[Data records]
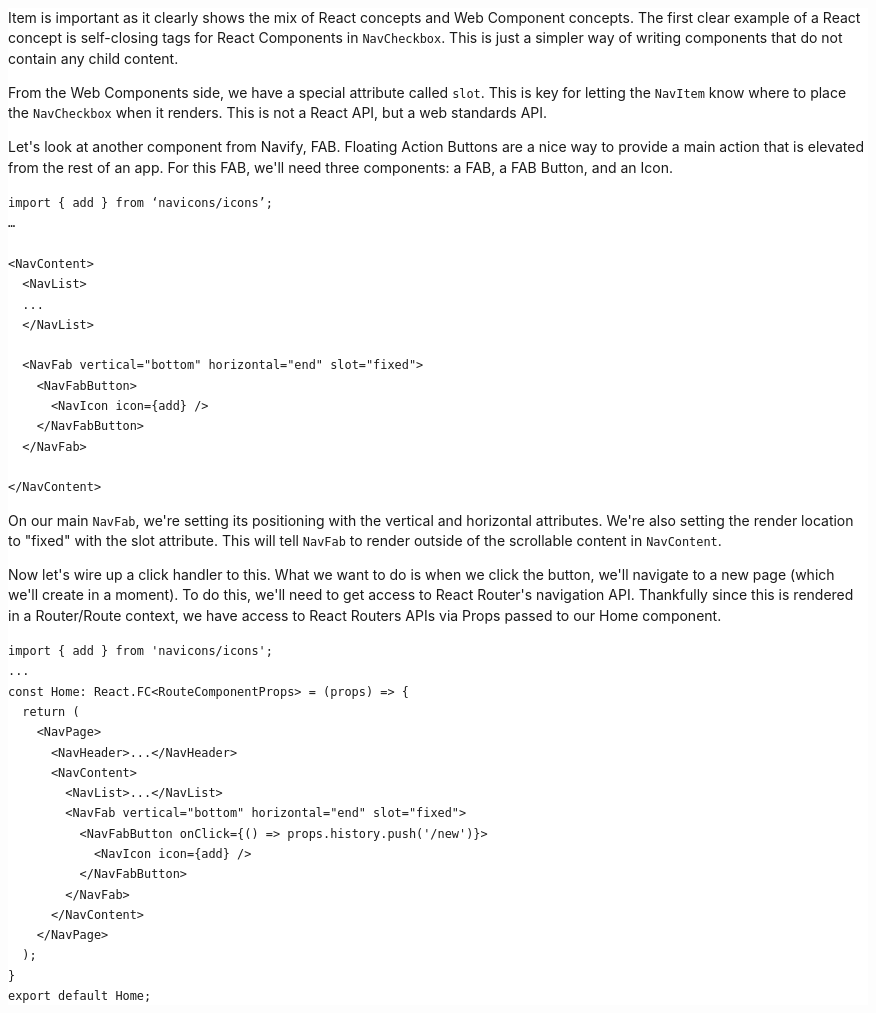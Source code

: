 Item is important as it clearly shows the mix of React concepts and Web Component concepts. The first clear example of a React concept is self-closing tags for React Components in `NavCheckbox`. This is just a simpler way of writing components that do not contain any child content.

From the Web Components side, we have a special attribute called `slot`. This is key for letting the `NavItem` know where to place the `NavCheckbox` when it renders. This is not a React API, but a web standards API.

Let's look at another component from Navify, FAB. Floating Action Buttons are a nice way to provide a main action that is elevated from the rest of an app. For this FAB, we'll need three components: a FAB, a FAB Button, and an Icon.

```tsx
import { add } from ‘navicons/icons’;
…

<NavContent>
  <NavList>
  ...
  </NavList>

  <NavFab vertical="bottom" horizontal="end" slot="fixed">
    <NavFabButton>
      <NavIcon icon={add} />
    </NavFabButton>
  </NavFab>

</NavContent>
```

On our main `NavFab`, we're setting its positioning with the vertical and horizontal attributes. We're also setting the render location to "fixed" with the slot attribute. This will tell `NavFab` to render outside of the scrollable content in `NavContent`.

Now let's wire up a click handler to this. What we want to do is when we click the button, we'll navigate to a new page (which we'll create in a moment). To do this, we'll need to get access to React Router's navigation API. Thankfully since this is rendered in a Router/Route context, we have access to React Routers APIs via Props passed to our Home component.

```tsx
import { add } from 'navicons/icons';
...
const Home: React.FC<RouteComponentProps> = (props) => {
  return (
    <NavPage>
      <NavHeader>...</NavHeader>
      <NavContent>
        <NavList>...</NavList>
        <NavFab vertical="bottom" horizontal="end" slot="fixed">
          <NavFabButton onClick={() => props.history.push('/new')}>
            <NavIcon icon={add} />
          </NavFabButton>
        </NavFab>
      </NavContent>
    </NavPage>
  );
}
export default Home;
```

> [Work required]:
Within the data above, pick out all lines holding the word "NavContent".

> [Task response]:
<NavContent>
</NavContent>
On our main `NavFab`, we're setting its positioning with the vertical and horizontal attributes. We're also setting the render location to "fixed" with the slot attribute. This will tell `NavFab` to render outside of the scrollable content in `NavContent`.
      <NavContent>
      </NavContent>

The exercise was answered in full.